YOUR OBJECTIVE :: Reproduce each record verbatim, images excluded.

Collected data

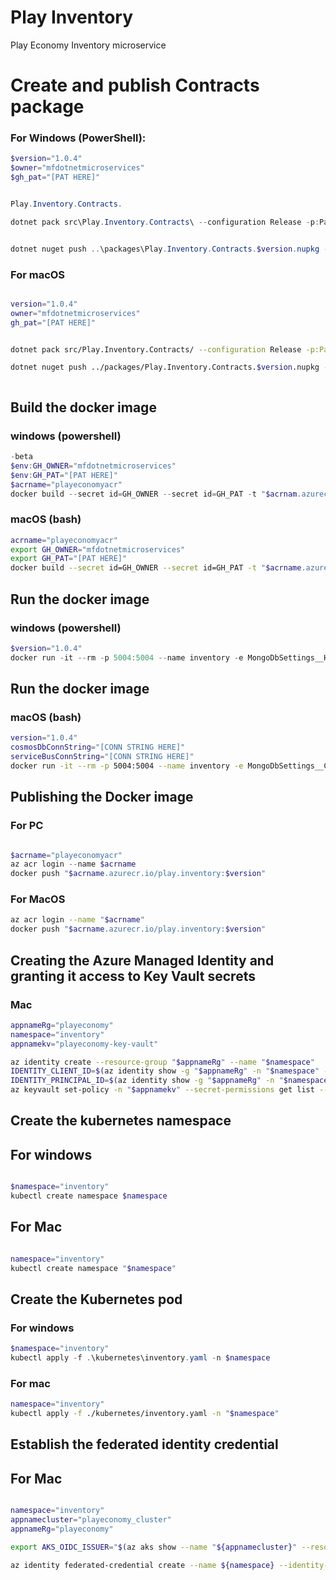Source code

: # Play Inventory

Play Economy Inventory microservice




# Create and publish Contracts package

### For Windows (PowerShell): 


```powershell
$version="1.0.4"
$owner="mfdotnetmicroservices"
$gh_pat="[PAT HERE]"


Play.Inventory.Contracts.

dotnet pack src\Play.Inventory.Contracts\ --configuration Release -p:PackageVersion=$version -p:RepositoryUrl=https://github.com/$owner/play.inventory -o ..\packages


dotnet nuget push ..\packages\Play.Inventory.Contracts.$version.nupkg --api-key $gh_pat --source "github"
```




### For macOS


```bash

version="1.0.4"
owner="mfdotnetmicroservices"
gh_pat="[PAT HERE]"


dotnet pack src/Play.Inventory.Contracts/ --configuration Release -p:PackageVersion=$version -p:RepositoryUrl=https://github.com/$owner/play.inventory -o ../packages

dotnet nuget push ../packages/Play.Inventory.Contracts.$version.nupkg --api-key $gh_pat --source "github"



```




<!-- ## Build the docker image

### windows (powershell)
```powershell

$env:GH_OWNER="mfdotnetmicroservices"
$env:GH_PAT="[PAT HERE]"
docker build --secret id=GH_OWNER --secret id=GH_PAT -t play.inventory:$version .
```

### macOS (bash)
```bash

export GH_OWNER="mfdotnetmicroservices"
export GH_PAT="[PAT HERE]"
docker build --secret id=GH_OWNER --secret id=GH_PAT -t play.inventory:$version .

``` -->



## Build the docker image


### windows (powershell)
```powershell
-beta
$env:GH_OWNER="mfdotnetmicroservices"
$env:GH_PAT="[PAT HERE]"
$acrname="playeconomyacr"
docker build --secret id=GH_OWNER --secret id=GH_PAT -t "$acrnam.azurecr.io/play.inventory:$version" .
```

### macOS (bash)
```bash
acrname="playeconomyacr"
export GH_OWNER="mfdotnetmicroservices"
export GH_PAT="[PAT HERE]"
docker build --secret id=GH_OWNER --secret id=GH_PAT -t "$acrname.azurecr.io/play.inventory:$version" .

```






## Run the docker image

### windows (powershell)
```powershell
$version="1.0.4"
docker run -it --rm -p 5004:5004 --name inventory -e MongoDbSettings__Host=mongo -e RabbitMQSettings__Host=rabbitmq --network playinfra_default play.inventory:$version  
```



## Run the docker image
### macOS (bash)
```bash
version="1.0.4"
cosmosDbConnString="[CONN STRING HERE]"
serviceBusConnString="[CONN STRING HERE]"
docker run -it --rm -p 5004:5004 --name inventory -e MongoDbSettings__ConnectionString=$cosmosDbConnString -e ServiceBusSettings__ConnectionString=$serviceBusConnString -e ServiceSettings__MessageBroker="SERVICEBUS" play.inventory:$version

```






## Publishing the Docker image
### For PC
```powershell

$acrname="playeconomyacr"
az acr login --name $acrname
docker push "$acrname.azurecr.io/play.inventory:$version"
```

### For MacOS

```bash
az acr login --name "$acrname"
docker push "$acrname.azurecr.io/play.inventory:$version"
```


## Creating the Azure Managed Identity and granting it access to Key Vault secrets

 ### Mac
```bash
appnameRg="playeconomy"
namespace="inventory"
appnamekv="playeconomy-key-vault"

az identity create --resource-group "$appnameRg" --name "$namespace"
IDENTITY_CLIENT_ID=$(az identity show -g "$appnameRg" -n "$namespace" --query clientId -o tsv)
IDENTITY_PRINCIPAL_ID=$(az identity show -g "$appnameRg" -n "$namespace" --query principalId -o tsv)
az keyvault set-policy -n "$appnamekv" --secret-permissions get list --spn "$IDENTITY_CLIENT_ID"
```



## Create the kubernetes namespace
## For windows
```powershell

$namespace="inventory"
kubectl create namespace $namespace
```

## For Mac
```bash

namespace="inventory"
kubectl create namespace "$namespace"
```

## Create the Kubernetes pod
### For windows
```powershell
$namespace="inventory"
kubectl apply -f .\kubernetes\inventory.yaml -n $namespace 
```

### For mac
```bash
namespace="inventory"
kubectl apply -f ./kubernetes/inventory.yaml -n "$namespace"
```


## Establish the federated identity credential
## For Mac

```bash

namespace="inventory"
appnamecluster="playeconomy_cluster"
appnameRg="playeconomy"

export AKS_OIDC_ISSUER="$(az aks show --name "${appnamecluster}" --resource-group "${appnameRg}" --query "oidcIssuerProfile.issuerUrl" --output tsv)"

az identity federated-credential create --name ${namespace} --identity-name "${namespace}" --resource-group "${appnameRg}" --issuer "${AKS_OIDC_ISSUER}" --subject system:serviceaccount:"${namespace}":"${namespace}-serviceaccount" --audience api://AzureADTokenExchange 

```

ANSWER BOX ::
Source code

: # Play Inventory

Play Economy Inventory microservice




# Create and publish Contracts package

### For Windows (PowerShell): 


```powershell
$version="1.0.4"
$owner="mfdotnetmicroservices"
$gh_pat="[PAT HERE]"


Play.Inventory.Contracts.

dotnet pack src\Play.Inventory.Contracts\ --configuration Release -p:PackageVersion=$version -p:RepositoryUrl=https://github.com/$owner/play.inventory -o ..\packages


dotnet nuget push ..\packages\Play.Inventory.Contracts.$version.nupkg --api-key $gh_pat --source "github"
```




### For macOS


```bash

version="1.0.4"
owner="mfdotnetmicroservices"
gh_pat="[PAT HERE]"


dotnet pack src/Play.Inventory.Contracts/ --configuration Release -p:PackageVersion=$version -p:RepositoryUrl=https://github.com/$owner/play.inventory -o ../packages

dotnet nuget push ../packages/Play.Inventory.Contracts.$version.nupkg --api-key $gh_pat --source "github"



```




<!-- ## Build the docker image

### windows (powershell)
```powershell

$env:GH_OWNER="mfdotnetmicroservices"
$env:GH_PAT="[PAT HERE]"
docker build --secret id=GH_OWNER --secret id=GH_PAT -t play.inventory:$version .
```

### macOS (bash)
```bash

export GH_OWNER="mfdotnetmicroservices"
export GH_PAT="[PAT HERE]"
docker build --secret id=GH_OWNER --secret id=GH_PAT -t play.inventory:$version .

``` -->



## Build the docker image


### windows (powershell)
```powershell
-beta
$env:GH_OWNER="mfdotnetmicroservices"
$env:GH_PAT="[PAT HERE]"
$acrname="playeconomyacr"
docker build --secret id=GH_OWNER --secret id=GH_PAT -t "$acrnam.azurecr.io/play.inventory:$version" .
```

### macOS (bash)
```bash
acrname="playeconomyacr"
export GH_OWNER="mfdotnetmicroservices"
export GH_PAT="[PAT HERE]"
docker build --secret id=GH_OWNER --secret id=GH_PAT -t "$acrname.azurecr.io/play.inventory:$version" .

```






## Run the docker image

### windows (powershell)
```powershell
$version="1.0.4"
docker run -it --rm -p 5004:5004 --name inventory -e MongoDbSettings__Host=mongo -e RabbitMQSettings__Host=rabbitmq --network playinfra_default play.inventory:$version  
```



## Run the docker image
### macOS (bash)
```bash
version="1.0.4"
cosmosDbConnString="[CONN STRING HERE]"
serviceBusConnString="[CONN STRING HERE]"
docker run -it --rm -p 5004:5004 --name inventory -e MongoDbSettings__ConnectionString=$cosmosDbConnString -e ServiceBusSettings__ConnectionString=$serviceBusConnString -e ServiceSettings__MessageBroker="SERVICEBUS" play.inventory:$version

```






## Publishing the Docker image
### For PC
```powershell

$acrname="playeconomyacr"
az acr login --name $acrname
docker push "$acrname.azurecr.io/play.inventory:$version"
```

### For MacOS

```bash
az acr login --name "$acrname"
docker push "$acrname.azurecr.io/play.inventory:$version"
```


## Creating the Azure Managed Identity and granting it access to Key Vault secrets

 ### Mac
```bash
appnameRg="playeconomy"
namespace="inventory"
appnamekv="playeconomy-key-vault"

az identity create --resource-group "$appnameRg" --name "$namespace"
IDENTITY_CLIENT_ID=$(az identity show -g "$appnameRg" -n "$namespace" --query clientId -o tsv)
IDENTITY_PRINCIPAL_ID=$(az identity show -g "$appnameRg" -n "$namespace" --query principalId -o tsv)
az keyvault set-policy -n "$appnamekv" --secret-permissions get list --spn "$IDENTITY_CLIENT_ID"
```



## Create the kubernetes namespace
## For windows
```powershell

$namespace="inventory"
kubectl create namespace $namespace
```

## For Mac
```bash

namespace="inventory"
kubectl create namespace "$namespace"
```

## Create the Kubernetes pod
### For windows
```powershell
$namespace="inventory"
kubectl apply -f .\kubernetes\inventory.yaml -n $namespace 
```

### For mac
```bash
namespace="inventory"
kubectl apply -f ./kubernetes/inventory.yaml -n "$namespace"
```


## Establish the federated identity credential
## For Mac

```bash

namespace="inventory"
appnamecluster="playeconomy_cluster"
appnameRg="playeconomy"

export AKS_OIDC_ISSUER="$(az aks show --name "${appnamecluster}" --resource-group "${appnameRg}" --query "oidcIssuerProfile.issuerUrl" --output tsv)"

az identity federated-credential create --name ${namespace} --identity-name "${namespace}" --resource-group "${appnameRg}" --issuer "${AKS_OIDC_ISSUER}" --subject system:serviceaccount:"${namespace}":"${namespace}-serviceaccount" --audience api://AzureADTokenExchange 

```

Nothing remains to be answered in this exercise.